ReXErr: Synthesizing Clinically Meaningful Errors in Diagnostic Radiology Reports
Vishwanatha M. Rao, Serena Zhang, Julian N. Acosta, Subathra Adithan, Pranav Rajpurkar
TL;DR
ReXErr addresses the challenge of evaluating and improving radiology report accuracy by synthesizing clinically plausible errors in chest X-ray reports using Large Language Models. The authors define a 12-category error taxonomy spanning AI- and human-generated mistakes, and implement a data synthesis pipeline with context-aware sampling to generate errorful ground-truth and sentence-level data. They validate the approach via cross-dataset sampling frequencies and clinician assessment, finding high plausibility (83/100). The work provides a scalable resource to train and evaluate error detection and correction algorithms, with potential to improve radiology report reliability.
Abstract
Accurately interpreting medical images and writing radiology reports is a critical but challenging task in healthcare.
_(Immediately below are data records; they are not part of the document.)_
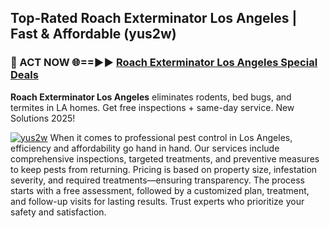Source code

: ## Top-Rated Roach Exterminator Los Angeles | Fast & Affordable (yus2w)

<h3>🐜 ACT NOW 🌐==►► <a href="https://tinyurl.com/yc7vsfwc" rel="nofollow">Roach Exterminator Los Angeles Special Deals</a></h3>

**Roach Exterminator Los Angeles** eliminates rodents, bed bugs, and termites in LA homes. Get free inspections + same-day service. New Solutions 2025!

[![yus2w](https://i.imgur.com/1VzRXn8.jpeg)](https://tinyurl.com/yc7vsfwc)
When it comes to professional pest control in Los Angeles, efficiency and affordability go hand in hand. Our services include comprehensive inspections, targeted treatments, and preventive measures to keep pests from returning. Pricing is based on property size, infestation severity, and required treatments—ensuring transparency. The process starts with a free assessment, followed by a customized plan, treatment, and follow-up visits for lasting results. Trust experts who prioritize your safety and satisfaction.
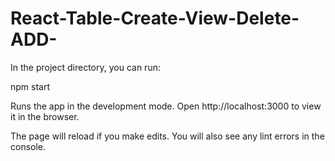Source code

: # React-Table-Create-View-Delete-ADD-
In the project directory, you can run:

npm start


Runs the app in the development mode.
Open http://localhost:3000 to view it in the browser.

The page will reload if you make edits.
You will also see any lint errors in the console.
Both human-written and AI-generated reports can contain errors, ranging from clinical inaccuracies to linguistic mistakes. To address this, we introduce ReXErr, a methodology that leverages Large Language Models to generate representative errors within chest X-ray reports. Working with board-certified radiologists, we developed error categories that capture common mistakes in both human and AI-generated reports. Our approach uses a novel sampling scheme to inject diverse errors while maintaining clinical plausibility. ReXErr demonstrates consistency across error categories and produces errors that closely mimic those found in real-world scenarios. This method has the potential to aid in the development and evaluation of report correction algorithms, potentially enhancing the quality and reliability of radiology reporting.